Monday, April 30, 2007

As for me....

As for me: last night I realized that while I’m here in Nashville I have to stop being an ass(again and again and again) and begin to try looking at how good I have it here and try being thankful/grateful. I don’t know why I believe this but I hold a belief that when I leave for college somehow everything will be different, like somehow all my angst and annoyance at the way my life is will somehow just magically disappear. If I can’t handle all of the things that bother me so much here, if my method of dealing with them is to run away then how is going to be any different in college?

Tuesday, April 17, 2007

computers

So, yesterday I went over to the apple store with almost $2,000 dollars in my bank account, with the intent to buy myself a macbook, a printer, applecare, and a nice little sleeve thing(nice for hot pockets) to protect my computer. I did it, I spent practically all my money, but this computer is something that I know is totally worth it. This computer will help me through college, and help me with life, music, and work. Apple computers work the way computers should work, they function like life, almost. If you think something should work a certain way, it probably does on an Apple.
So just know, Jeffrey has a sweet new computer peace.

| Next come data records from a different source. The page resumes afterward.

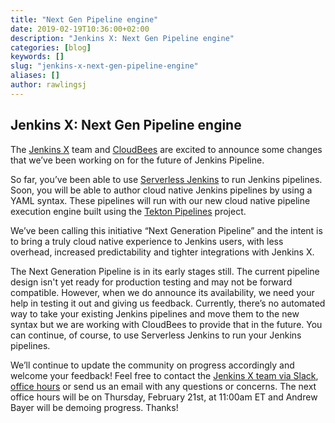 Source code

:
 ```yaml
---
title: "Next Gen Pipeline engine"
date: 2019-02-19T10:36:00+02:00
description: "Jenkins X: Next Gen Pipeline engine" 
categories: [blog]
keywords: []
slug: "jenkins-x-next-gen-pipeline-engine"
aliases: []
author: rawlingsj
---
```


## Jenkins X: Next Gen Pipeline engine

The [Jenkins X](https://jenkins-x.io/) team and [CloudBees](https://www.cloudbees.com/) are excited to announce some changes that we’ve been working on for the future of Jenkins Pipeline. 

So far, you’ve been able to use [Serverless Jenkins](https://medium.com/@jdrawlings/serverless-jenkins-with-jenkins-x-9134cbfe6870) to run Jenkins pipelines. Soon, you will be able to author cloud native Jenkins pipelines by using a YAML syntax. These pipelines will run with our new cloud native pipeline execution engine built using the [Tekton Pipelines](https://github.com/knative/build-pipeline#-tekton-pipelines) project.

We’ve been calling this initiative “Next Generation Pipeline” and the intent is to bring a truly cloud native experience to Jenkins users, with less overhead, increased predictability and tighter integrations with Jenkins X. 

The Next Generation Pipeline is in its early stages still. The current pipeline design isn't yet ready for production testing and may not be forward compatible. However, when we do announce its availability, we need your help in testing it out and giving us feedback. Currently, there’s no automated way to take your existing Jenkins pipelines and move them to the new syntax but we are working with CloudBees to provide that in the future. You can continue, of course, to use Serverless Jenkins to run your Jenkins pipelines. 

We’ll continue to update the community on progress accordingly and welcome your feedback! Feel free to contact the [Jenkins X team via Slack](https://jenkins-x.io/community/#slack), [office hours](https://jenkins-x.io/community/#office-hours) or send us an email with any questions or concerns. The next office hours will be on Thursday, February 21st, at 11:00am ET and Andrew Bayer will be demoing progress. Thanks!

P.S. her name is Ariel and we are madly in love.

Saturday, April 7, 2007

Feet

So we find ourselves in Holy Week (the holiest of all weeks, naturally) and last night I participated in the Maunday Thursday service, which is a service in which we take part in what Jesus did at the Passover before he died(called the "Last Supper" being exactly what the name implies), where he washes the feet of the place of least honour at the table, which was Peter whom he built his church on...very interesting stuff.
So this was my first time to really do the foot washing and not just watch it, and it was unbelievable, it was intimate, but not in a creepy stalkish way, in a way that meant, in a way that challenged me to try to live more like that all the time. That is not my point though, the most powerful part of the night for me was the fact that we all took off our shoes, we all went up to the foot washing stations (located in the front of the church) with our shoes off. I don't know about you, but for me, being barefoot is a very freeing thing. It's like, when I put on shoes I can pretend to be something else, but when you are exposed like that....you are you, just like you are at home, just like you are at your most intimate times, just like you were the day you were born.
It got me thinking about the first night of Lent when I cut off all my hair, and felt the amazing feeling of the wind blowing through my hair, and how it kept reminding me of the presence of God. I was thinking that if I were to, say, take off my shoes during church I would feel that same kind of thing, because after your feet have been confined in shoes for so long and you take them off there's that same freedom, just like my hair, how you can feel the air on your feet – like it's the first time you've ever felt it.

Kind of reminds of why churches sometimes use incense, to remind us of the presence of God through a tactile means.